*What to do*
The lines below starting at the line containing "- ✅ Portal especializado" and ending at the line containing "### **MÉTODO MANUAL (Última opción):**" are to be repeated exactly, with both ends kept and nothing else added.

*Data extracts*
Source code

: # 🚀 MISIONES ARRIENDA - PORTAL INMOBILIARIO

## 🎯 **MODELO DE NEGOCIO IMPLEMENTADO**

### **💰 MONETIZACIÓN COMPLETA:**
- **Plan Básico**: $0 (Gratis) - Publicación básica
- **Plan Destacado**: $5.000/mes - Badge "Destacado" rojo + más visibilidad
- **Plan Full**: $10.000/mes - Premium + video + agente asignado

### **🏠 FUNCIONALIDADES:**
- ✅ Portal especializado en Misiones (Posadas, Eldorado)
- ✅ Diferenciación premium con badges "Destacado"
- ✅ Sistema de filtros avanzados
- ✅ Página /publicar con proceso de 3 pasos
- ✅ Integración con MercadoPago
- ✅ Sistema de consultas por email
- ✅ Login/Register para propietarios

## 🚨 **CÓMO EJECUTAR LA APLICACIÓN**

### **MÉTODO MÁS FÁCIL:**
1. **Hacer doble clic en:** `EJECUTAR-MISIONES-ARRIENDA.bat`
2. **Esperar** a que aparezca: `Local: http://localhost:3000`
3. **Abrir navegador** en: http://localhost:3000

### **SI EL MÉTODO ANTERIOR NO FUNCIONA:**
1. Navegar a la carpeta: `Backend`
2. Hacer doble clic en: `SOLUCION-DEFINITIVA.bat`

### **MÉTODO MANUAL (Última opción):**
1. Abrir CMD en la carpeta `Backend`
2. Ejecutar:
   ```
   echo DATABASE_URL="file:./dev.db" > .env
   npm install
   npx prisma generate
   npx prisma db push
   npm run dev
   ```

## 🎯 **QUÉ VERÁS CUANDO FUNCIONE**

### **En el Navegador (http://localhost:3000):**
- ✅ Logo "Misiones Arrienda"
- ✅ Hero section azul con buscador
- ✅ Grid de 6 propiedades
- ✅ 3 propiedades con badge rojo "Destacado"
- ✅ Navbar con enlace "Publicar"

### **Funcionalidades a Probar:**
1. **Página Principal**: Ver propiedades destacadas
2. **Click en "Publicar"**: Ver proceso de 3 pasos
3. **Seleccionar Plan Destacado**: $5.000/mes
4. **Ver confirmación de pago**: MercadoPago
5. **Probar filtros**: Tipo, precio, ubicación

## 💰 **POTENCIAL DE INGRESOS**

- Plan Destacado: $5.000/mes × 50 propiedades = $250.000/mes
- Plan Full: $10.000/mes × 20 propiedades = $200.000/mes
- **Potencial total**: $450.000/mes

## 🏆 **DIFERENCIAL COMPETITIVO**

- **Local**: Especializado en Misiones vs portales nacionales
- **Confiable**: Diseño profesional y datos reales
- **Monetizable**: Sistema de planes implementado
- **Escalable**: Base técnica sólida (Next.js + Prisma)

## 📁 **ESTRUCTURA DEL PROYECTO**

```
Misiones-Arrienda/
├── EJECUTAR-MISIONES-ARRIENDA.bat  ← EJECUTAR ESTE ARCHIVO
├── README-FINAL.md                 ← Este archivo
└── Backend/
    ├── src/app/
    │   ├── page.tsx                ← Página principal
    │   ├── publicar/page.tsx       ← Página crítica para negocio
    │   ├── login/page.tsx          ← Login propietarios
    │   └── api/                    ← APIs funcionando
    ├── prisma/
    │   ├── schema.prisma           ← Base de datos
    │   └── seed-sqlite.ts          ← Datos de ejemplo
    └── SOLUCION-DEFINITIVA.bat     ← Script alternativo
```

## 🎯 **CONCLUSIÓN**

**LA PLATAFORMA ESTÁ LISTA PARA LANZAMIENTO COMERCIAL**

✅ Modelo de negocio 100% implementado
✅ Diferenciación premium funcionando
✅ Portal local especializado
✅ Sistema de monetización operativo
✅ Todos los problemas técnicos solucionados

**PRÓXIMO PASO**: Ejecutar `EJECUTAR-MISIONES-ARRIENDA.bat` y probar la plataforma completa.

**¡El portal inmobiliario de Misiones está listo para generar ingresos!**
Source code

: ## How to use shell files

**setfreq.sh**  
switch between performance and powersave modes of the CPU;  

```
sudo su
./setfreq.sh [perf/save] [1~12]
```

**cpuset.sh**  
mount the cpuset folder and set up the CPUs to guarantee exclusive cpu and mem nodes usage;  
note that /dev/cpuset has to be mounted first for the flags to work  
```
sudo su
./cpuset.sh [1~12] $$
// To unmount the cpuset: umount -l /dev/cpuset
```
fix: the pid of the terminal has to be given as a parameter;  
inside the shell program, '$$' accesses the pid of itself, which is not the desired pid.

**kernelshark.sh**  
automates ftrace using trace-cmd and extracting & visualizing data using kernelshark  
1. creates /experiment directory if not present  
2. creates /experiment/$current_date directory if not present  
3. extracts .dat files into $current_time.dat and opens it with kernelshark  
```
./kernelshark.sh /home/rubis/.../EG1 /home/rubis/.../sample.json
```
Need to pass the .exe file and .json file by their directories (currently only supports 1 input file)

*Task response*
- ✅ Portal especializado en Misiones (Posadas, Eldorado)
- ✅ Diferenciación premium con badges "Destacado"
- ✅ Sistema de filtros avanzados
- ✅ Página /publicar con proceso de 3 pasos
- ✅ Integración con MercadoPago
- ✅ Sistema de consultas por email
- ✅ Login/Register para propietarios

## 🚨 **CÓMO EJECUTAR LA APLICACIÓN**

### **MÉTODO MÁS FÁCIL:**
1. **Hacer doble clic en:** `EJECUTAR-MISIONES-ARRIENDA.bat`
2. **Esperar** a que aparezca: `Local: http://localhost:3000`
3. **Abrir navegador** en: http://localhost:3000

### **SI EL MÉTODO ANTERIOR NO FUNCIONA:**
1. Navegar a la carpeta: `Backend`
2. Hacer doble clic en: `SOLUCION-DEFINITIVA.bat`

### **MÉTODO MANUAL (Última opción):**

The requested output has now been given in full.